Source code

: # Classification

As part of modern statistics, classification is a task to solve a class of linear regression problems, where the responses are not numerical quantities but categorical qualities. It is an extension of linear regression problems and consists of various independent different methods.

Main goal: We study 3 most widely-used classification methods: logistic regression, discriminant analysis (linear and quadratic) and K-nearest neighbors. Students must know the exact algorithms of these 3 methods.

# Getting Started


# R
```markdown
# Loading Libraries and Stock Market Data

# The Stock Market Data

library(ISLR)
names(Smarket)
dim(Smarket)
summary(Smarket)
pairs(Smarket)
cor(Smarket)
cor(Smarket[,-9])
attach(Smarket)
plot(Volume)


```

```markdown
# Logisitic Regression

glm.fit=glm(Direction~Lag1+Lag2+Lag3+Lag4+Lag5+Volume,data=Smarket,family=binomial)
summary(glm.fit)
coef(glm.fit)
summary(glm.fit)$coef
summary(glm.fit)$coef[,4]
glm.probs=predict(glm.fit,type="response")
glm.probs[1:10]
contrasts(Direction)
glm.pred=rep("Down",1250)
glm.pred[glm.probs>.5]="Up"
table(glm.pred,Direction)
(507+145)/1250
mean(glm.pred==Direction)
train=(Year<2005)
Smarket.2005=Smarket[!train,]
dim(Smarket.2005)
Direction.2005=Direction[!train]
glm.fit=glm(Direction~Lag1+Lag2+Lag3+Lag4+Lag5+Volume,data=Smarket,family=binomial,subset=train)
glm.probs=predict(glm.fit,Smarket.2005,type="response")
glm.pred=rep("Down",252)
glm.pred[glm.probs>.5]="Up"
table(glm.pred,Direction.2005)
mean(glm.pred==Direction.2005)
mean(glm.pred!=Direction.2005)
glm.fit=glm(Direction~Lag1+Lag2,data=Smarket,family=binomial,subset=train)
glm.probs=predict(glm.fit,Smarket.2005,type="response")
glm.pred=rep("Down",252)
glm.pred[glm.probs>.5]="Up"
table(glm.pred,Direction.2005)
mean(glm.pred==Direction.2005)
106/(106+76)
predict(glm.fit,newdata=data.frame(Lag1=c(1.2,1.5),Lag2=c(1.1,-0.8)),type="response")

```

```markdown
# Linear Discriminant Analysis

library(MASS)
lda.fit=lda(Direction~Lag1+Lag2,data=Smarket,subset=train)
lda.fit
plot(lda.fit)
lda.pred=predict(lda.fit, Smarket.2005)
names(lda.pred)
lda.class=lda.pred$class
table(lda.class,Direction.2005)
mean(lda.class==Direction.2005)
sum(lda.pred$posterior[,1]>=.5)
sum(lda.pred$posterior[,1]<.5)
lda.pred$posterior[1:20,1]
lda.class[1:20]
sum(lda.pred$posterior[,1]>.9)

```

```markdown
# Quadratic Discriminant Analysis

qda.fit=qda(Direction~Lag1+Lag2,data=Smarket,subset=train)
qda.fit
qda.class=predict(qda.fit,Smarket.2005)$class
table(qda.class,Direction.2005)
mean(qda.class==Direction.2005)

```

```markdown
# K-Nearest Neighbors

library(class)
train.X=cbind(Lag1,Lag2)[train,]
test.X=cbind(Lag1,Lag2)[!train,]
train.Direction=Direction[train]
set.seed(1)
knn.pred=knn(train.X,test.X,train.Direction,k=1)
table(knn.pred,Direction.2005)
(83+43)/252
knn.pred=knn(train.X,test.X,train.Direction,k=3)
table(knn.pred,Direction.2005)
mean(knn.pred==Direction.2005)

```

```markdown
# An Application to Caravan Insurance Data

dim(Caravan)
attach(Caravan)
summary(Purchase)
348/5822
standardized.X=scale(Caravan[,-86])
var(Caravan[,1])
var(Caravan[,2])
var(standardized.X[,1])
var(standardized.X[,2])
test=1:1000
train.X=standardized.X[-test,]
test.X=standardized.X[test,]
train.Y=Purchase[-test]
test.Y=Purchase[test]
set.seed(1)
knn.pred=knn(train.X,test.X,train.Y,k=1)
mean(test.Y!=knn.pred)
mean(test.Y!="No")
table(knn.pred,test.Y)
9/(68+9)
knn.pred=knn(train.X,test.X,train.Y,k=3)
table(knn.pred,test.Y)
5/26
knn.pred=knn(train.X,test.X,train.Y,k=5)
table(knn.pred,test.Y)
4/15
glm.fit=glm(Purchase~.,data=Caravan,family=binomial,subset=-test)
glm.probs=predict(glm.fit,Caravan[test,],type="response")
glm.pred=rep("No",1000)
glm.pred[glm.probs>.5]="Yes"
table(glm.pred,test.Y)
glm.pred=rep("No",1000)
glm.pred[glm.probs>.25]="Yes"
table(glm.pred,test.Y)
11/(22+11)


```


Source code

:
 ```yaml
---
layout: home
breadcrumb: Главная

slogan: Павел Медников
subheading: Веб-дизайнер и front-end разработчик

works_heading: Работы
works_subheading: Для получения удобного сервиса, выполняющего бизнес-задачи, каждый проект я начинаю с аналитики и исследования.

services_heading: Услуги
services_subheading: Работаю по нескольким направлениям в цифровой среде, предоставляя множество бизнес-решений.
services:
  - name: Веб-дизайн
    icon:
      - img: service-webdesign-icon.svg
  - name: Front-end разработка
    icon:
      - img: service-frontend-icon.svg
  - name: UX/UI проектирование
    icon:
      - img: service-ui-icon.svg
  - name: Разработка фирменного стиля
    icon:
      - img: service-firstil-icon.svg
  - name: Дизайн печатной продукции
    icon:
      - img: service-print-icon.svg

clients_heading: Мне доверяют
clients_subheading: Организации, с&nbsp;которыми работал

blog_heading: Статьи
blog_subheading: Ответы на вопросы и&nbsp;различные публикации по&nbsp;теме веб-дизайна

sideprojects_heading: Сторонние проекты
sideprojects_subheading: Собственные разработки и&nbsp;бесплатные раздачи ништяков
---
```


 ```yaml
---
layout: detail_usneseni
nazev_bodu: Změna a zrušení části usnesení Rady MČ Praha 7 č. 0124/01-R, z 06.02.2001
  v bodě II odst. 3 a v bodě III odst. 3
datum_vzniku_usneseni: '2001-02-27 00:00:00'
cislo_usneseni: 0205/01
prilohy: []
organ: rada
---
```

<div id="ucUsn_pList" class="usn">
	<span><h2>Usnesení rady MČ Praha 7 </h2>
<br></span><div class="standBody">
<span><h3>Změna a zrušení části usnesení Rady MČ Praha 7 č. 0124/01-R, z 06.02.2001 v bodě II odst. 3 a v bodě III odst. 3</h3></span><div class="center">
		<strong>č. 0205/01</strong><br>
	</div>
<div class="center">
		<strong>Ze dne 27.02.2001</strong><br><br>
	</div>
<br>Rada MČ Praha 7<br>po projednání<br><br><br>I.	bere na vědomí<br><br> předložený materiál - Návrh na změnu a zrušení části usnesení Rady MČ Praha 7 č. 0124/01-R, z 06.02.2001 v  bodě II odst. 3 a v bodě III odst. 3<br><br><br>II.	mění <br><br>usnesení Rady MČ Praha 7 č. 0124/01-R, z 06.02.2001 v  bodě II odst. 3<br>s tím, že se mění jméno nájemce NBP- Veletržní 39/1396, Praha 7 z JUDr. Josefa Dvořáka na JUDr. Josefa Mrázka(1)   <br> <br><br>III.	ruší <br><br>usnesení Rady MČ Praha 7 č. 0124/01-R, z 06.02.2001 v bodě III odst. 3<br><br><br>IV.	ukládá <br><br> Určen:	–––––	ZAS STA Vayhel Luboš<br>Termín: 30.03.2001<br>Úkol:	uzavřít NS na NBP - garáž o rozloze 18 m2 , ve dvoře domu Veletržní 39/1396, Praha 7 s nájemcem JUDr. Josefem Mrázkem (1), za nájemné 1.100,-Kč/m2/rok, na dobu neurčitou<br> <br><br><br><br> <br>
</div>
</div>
════════
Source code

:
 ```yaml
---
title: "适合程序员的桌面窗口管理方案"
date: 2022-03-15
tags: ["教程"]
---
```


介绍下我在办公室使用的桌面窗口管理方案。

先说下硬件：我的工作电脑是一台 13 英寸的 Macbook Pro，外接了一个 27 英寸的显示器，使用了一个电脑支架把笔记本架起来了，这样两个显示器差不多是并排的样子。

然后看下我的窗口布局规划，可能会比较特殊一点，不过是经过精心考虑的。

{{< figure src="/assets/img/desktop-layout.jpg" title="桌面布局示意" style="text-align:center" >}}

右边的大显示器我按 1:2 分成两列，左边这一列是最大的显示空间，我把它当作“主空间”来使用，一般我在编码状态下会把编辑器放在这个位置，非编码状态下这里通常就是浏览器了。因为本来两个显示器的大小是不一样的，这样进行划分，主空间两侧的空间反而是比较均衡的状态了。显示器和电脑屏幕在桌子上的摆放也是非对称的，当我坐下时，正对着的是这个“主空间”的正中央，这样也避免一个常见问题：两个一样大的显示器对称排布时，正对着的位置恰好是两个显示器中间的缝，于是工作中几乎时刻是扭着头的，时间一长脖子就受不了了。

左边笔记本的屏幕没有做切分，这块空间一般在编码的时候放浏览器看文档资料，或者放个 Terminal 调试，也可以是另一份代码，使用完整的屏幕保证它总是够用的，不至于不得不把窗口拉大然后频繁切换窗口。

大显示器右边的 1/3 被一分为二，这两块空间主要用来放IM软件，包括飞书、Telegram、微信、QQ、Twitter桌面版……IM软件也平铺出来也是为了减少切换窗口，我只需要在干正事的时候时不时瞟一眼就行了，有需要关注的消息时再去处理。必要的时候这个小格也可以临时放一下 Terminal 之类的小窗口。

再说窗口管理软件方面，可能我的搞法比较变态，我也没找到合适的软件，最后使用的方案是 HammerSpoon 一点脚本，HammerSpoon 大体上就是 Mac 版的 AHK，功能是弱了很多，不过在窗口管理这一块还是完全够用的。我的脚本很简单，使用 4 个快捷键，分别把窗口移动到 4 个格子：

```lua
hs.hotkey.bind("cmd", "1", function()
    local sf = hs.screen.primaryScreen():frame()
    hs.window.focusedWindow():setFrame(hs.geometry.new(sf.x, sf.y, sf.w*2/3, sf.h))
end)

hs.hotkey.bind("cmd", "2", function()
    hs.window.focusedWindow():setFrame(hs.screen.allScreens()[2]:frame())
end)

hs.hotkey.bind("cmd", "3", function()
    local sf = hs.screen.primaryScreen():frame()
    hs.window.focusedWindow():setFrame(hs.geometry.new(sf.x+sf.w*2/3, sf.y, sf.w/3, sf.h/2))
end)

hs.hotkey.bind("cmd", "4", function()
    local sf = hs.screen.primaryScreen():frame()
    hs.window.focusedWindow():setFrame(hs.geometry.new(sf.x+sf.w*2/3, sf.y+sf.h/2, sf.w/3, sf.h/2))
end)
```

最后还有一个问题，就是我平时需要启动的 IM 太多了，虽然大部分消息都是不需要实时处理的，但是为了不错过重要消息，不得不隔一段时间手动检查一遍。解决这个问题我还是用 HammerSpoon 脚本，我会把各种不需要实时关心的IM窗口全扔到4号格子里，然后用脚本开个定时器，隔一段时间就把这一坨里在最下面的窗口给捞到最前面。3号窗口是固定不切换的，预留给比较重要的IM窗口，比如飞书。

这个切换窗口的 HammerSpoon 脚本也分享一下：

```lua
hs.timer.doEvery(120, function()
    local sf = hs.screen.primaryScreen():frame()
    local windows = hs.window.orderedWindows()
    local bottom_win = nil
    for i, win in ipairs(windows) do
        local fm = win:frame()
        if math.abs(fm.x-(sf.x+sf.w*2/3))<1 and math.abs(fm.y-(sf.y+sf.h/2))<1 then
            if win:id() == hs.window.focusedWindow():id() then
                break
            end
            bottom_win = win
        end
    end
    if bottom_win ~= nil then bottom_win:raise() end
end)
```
════════
What is being asked: Provide only the count of lines above in which the word "strong" occurs.

Result below: 2